Un recueil inédit révèle une facette méconnue de Rea Irvin, l’artiste qui a façonné l’identité visuelle d’un magazine américain emblématique et créé son personnage le plus célèbre, Eustace Tilley. L’ouvrage, publié le mois prochain, exhume « The Smythes », une série de bandes dessinées dominicales datant des années 1930, témoignant d’un humour subtil et d’une observation tendre de la vie conjugale dans la haute société.
Rea Irvin, premier directeur artistique du magazine, est surtout connu pour avoir imaginé Eustace Tilley, ce dandy au monocle dont le profil distinctif orne la couverture depuis un siècle. Au-delà de cette création iconique, Irvin a défini l’esthétique raffinée de la publication et a collaboré avec de nombreux artistes. Il a également dessiné lui-même plusieurs couvertures, démontrant son talent graphique.
Ce nouvel ouvrage, préparé par l’artiste R. Kikuo Johnson et le dessinateur Dash Shaw, met en lumière une autre passion d’Irvin : « The Smythes », diffusée à partir de 1930 dans le New York Herald Tribune et d’autres journaux. La bande dessinée s’inscrivait dans la lignée de « Bringing Up Father », une série extrêmement populaire créée par George McManus, qui mettait en scène une épouse autoritaire et un mari résigné. Le comique de cette dernière série reposait souvent sur le contraste entre les aspirations sociales de l’épouse et la préférence de son mari pour des plaisirs simples, comme le corned-beef et le chou.

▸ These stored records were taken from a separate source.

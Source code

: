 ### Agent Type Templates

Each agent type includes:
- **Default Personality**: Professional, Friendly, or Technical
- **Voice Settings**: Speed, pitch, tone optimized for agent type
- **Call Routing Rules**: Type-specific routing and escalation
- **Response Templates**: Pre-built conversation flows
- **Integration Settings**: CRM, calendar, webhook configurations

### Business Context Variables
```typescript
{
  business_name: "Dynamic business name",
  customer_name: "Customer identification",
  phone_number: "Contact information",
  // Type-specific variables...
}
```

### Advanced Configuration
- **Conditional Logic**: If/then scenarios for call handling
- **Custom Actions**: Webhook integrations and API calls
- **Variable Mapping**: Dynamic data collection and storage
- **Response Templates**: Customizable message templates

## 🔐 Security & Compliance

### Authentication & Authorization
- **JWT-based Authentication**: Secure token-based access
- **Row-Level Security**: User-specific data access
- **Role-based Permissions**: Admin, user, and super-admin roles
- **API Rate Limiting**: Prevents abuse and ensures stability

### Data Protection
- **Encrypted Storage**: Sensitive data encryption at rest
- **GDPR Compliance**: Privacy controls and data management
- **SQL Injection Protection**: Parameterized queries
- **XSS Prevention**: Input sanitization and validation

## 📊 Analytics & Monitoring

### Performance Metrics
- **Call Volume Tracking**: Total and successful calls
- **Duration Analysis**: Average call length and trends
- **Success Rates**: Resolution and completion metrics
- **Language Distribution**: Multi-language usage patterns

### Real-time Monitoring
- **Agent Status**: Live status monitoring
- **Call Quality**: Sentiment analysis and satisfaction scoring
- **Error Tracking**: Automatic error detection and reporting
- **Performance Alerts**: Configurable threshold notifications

Dans l’univers d’Irvin, John et Margie Smythe sont tous deux animés par le désir de paraître sophistiqués – un trait qu’ils partagent avec Eustace Tilley. Les planches, d’une composition élégante, dépeignent Margie Smythe dans un culte passionné, quoique malavisé, pour son mari. Les gags, souvent doux-amers, révèlent l’affection de l’auteur pour les travers et les faiblesses du couple.

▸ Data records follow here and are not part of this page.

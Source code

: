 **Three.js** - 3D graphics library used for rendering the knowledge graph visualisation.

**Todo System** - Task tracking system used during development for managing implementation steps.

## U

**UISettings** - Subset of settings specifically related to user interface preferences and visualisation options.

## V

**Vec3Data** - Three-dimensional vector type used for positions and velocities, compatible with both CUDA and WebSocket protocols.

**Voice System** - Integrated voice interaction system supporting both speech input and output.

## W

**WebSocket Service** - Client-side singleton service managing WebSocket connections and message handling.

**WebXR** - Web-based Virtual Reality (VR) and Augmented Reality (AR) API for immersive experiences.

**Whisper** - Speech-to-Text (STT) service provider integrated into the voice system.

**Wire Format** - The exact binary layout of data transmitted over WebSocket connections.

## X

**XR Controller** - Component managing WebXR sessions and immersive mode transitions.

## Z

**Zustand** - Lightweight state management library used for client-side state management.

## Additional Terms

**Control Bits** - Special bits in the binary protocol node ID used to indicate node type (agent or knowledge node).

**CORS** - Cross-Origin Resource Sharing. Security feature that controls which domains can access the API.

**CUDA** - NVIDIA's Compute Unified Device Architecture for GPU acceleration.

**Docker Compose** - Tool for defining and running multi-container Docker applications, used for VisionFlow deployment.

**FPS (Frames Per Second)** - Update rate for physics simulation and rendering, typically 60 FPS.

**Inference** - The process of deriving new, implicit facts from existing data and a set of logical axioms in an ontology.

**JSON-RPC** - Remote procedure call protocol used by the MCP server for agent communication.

Ironiquement, cette satire des riches et privilégiés, publiée en pleine Grande Dépression, n’a pas rencontré un grand succès. Après cinq ans, Irvin s’est tourné vers des personnages issus de milieux plus modestes, mais sans plus de résultats. En 1936, il a finalement abandonné la série, qui est ensuite tombée dans l’oubli jusqu’à aujourd’hui.
Le recueil propose une sélection de planches qui offrent un portrait amusant, ironique et touchant de la vie conjugale au sein de la bonne société.